Novos hábitos vieram para ficar

Novos hábitos vieram para ficar

Ressabiados com a retomada econômica, consumidores passaram a adotar novas práticas para equilibrar orçamento doméstico. Especialistas afirmam que comportamento deve permanecer

s instabilidades política e econômica ainda não têm data para acabar, mas um de seus legados já se faz presente: os novos hábitos de consumo. Em julho de 2017 dois milhões de famílias em São Paulo consideravam-se endividadas, segundo a Federação do Comércio de São Paulo (Fecomercio), 66 mil a mais que no mesmo período do ano passado.

Esse é um movimento que já perdura há, pelo menos, dois anos.

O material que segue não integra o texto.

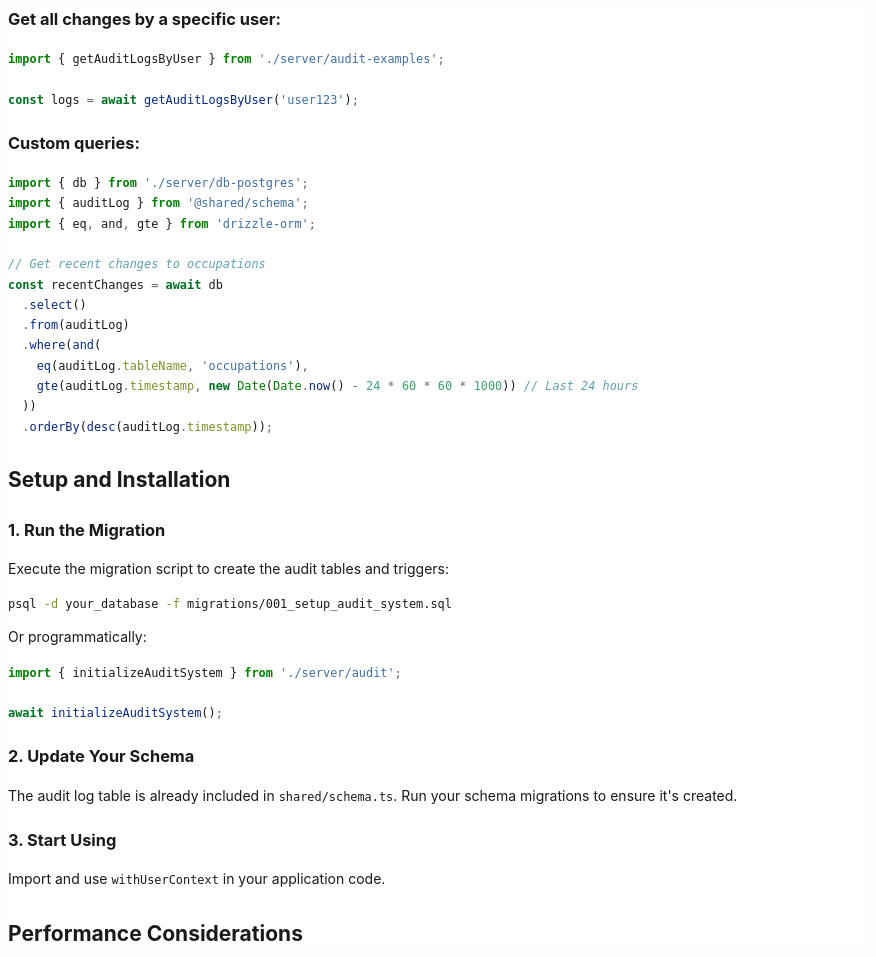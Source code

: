 ### Get all changes by a specific user:

```typescript
import { getAuditLogsByUser } from './server/audit-examples';

const logs = await getAuditLogsByUser('user123');
```

### Custom queries:

```typescript
import { db } from './server/db-postgres';
import { auditLog } from '@shared/schema';
import { eq, and, gte } from 'drizzle-orm';

// Get recent changes to occupations
const recentChanges = await db
  .select()
  .from(auditLog)
  .where(and(
    eq(auditLog.tableName, 'occupations'),
    gte(auditLog.timestamp, new Date(Date.now() - 24 * 60 * 60 * 1000)) // Last 24 hours
  ))
  .orderBy(desc(auditLog.timestamp));
```

## Setup and Installation

### 1. Run the Migration

Execute the migration script to create the audit tables and triggers:

```bash
psql -d your_database -f migrations/001_setup_audit_system.sql
```

Or programmatically:

```typescript
import { initializeAuditSystem } from './server/audit';

await initializeAuditSystem();
```

### 2. Update Your Schema

The audit log table is already included in `shared/schema.ts`. Run your schema migrations to ensure it's created.

### 3. Start Using

Import and use `withUserContext` in your application code.

## Performance Considerations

Diante disso, o impacto no varejo tornou-se inevitável. O downgrade de marcas e a diminuição na frequência de visitas aos centros de compras mostraram que o consumidor estava mais preocupado em se reorganizar financeiramente, antes de assumir novas dívidas.

De acordo com a pesquisa Total Retail 2017, feita pela PwC, as compras diárias, tanto na loja física quanto no on-line, caíram para menos da metade em comparação com o ano anterior, dando espaço para compras com prazos mais longos.

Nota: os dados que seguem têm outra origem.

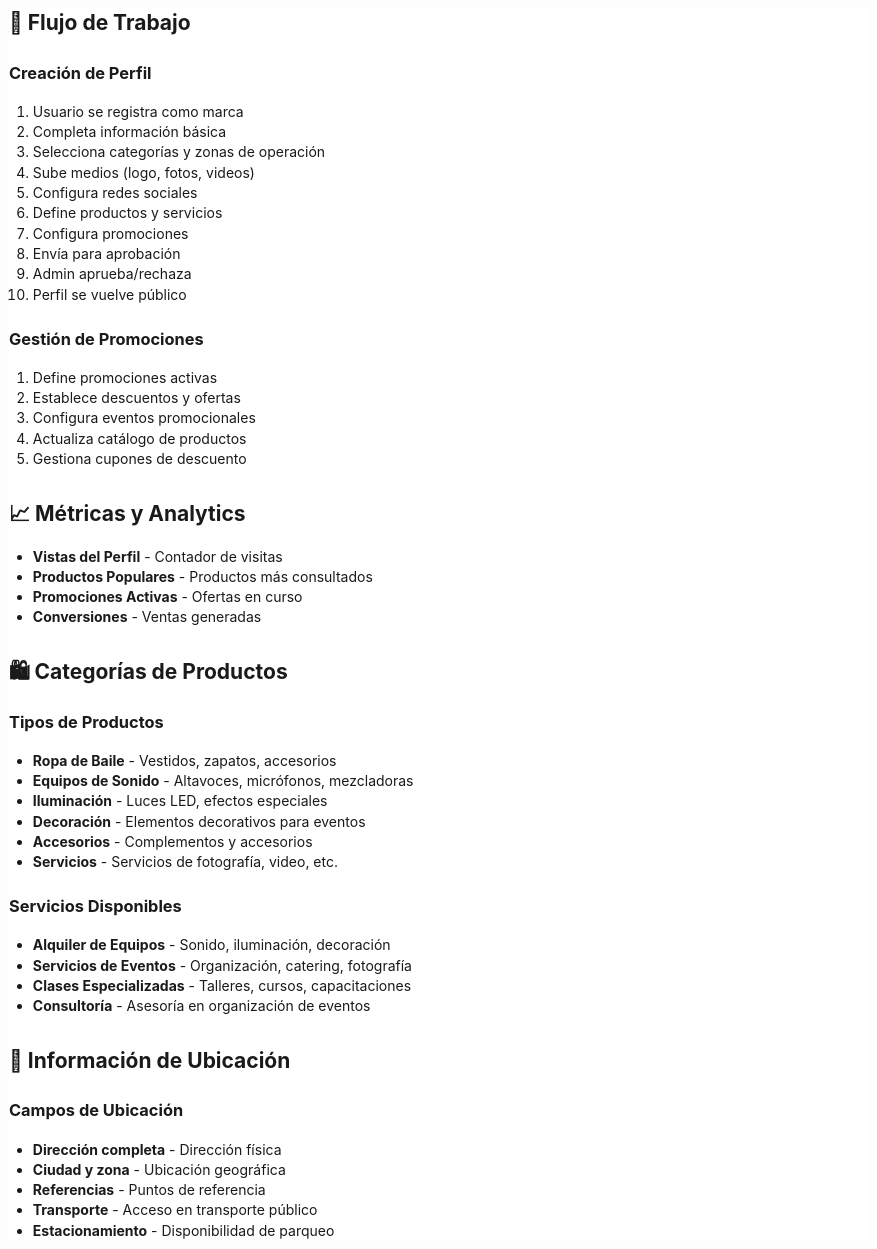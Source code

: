 ## 🚀 Flujo de Trabajo

### Creación de Perfil
1. Usuario se registra como marca
2. Completa información básica
3. Selecciona categorías y zonas de operación
4. Sube medios (logo, fotos, videos)
5. Configura redes sociales
6. Define productos y servicios
7. Configura promociones
8. Envía para aprobación
9. Admin aprueba/rechaza
10. Perfil se vuelve público

### Gestión de Promociones
1. Define promociones activas
2. Establece descuentos y ofertas
3. Configura eventos promocionales
4. Actualiza catálogo de productos
5. Gestiona cupones de descuento

## 📈 Métricas y Analytics
- **Vistas del Perfil** - Contador de visitas
- **Productos Populares** - Productos más consultados
- **Promociones Activas** - Ofertas en curso
- **Conversiones** - Ventas generadas

## 🛍️ Categorías de Productos

### Tipos de Productos
- **Ropa de Baile** - Vestidos, zapatos, accesorios
- **Equipos de Sonido** - Altavoces, micrófonos, mezcladoras
- **Iluminación** - Luces LED, efectos especiales
- **Decoración** - Elementos decorativos para eventos
- **Accesorios** - Complementos y accesorios
- **Servicios** - Servicios de fotografía, video, etc.

### Servicios Disponibles
- **Alquiler de Equipos** - Sonido, iluminación, decoración
- **Servicios de Eventos** - Organización, catering, fotografía
- **Clases Especializadas** - Talleres, cursos, capacitaciones
- **Consultoría** - Asesoría en organización de eventos

## 📍 Información de Ubicación

### Campos de Ubicación
- **Dirección completa** - Dirección física
- **Ciudad y zona** - Ubicación geográfica
- **Referencias** - Puntos de referencia
- **Transporte** - Acceso en transporte público
- **Estacionamiento** - Disponibilidad de parqueo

“O consumidor hoje é muito mais ativo no ponto de venda. Ele tem tolerância zero se alguém tentar levar vantagem, de certo modo está até um pouco irritado. O nervosismo do dia a dia reflete na relação de compra”, analisa a diretora do Ibope Inteligência, Marcia Sola.

A especialista observa que o consumidor tem feito escolhas mais racionais e uma característica desse período foi a migração do hipermercado para o atacarejo, onde a sensação de economia é maior. “Ele diminuiu a frequência de visitas ao shopping center, não porque rejeite o formato, mas o comportamento está ligeiramente mais racional. Está apenas não querendo ser tentado”, explica Marcia.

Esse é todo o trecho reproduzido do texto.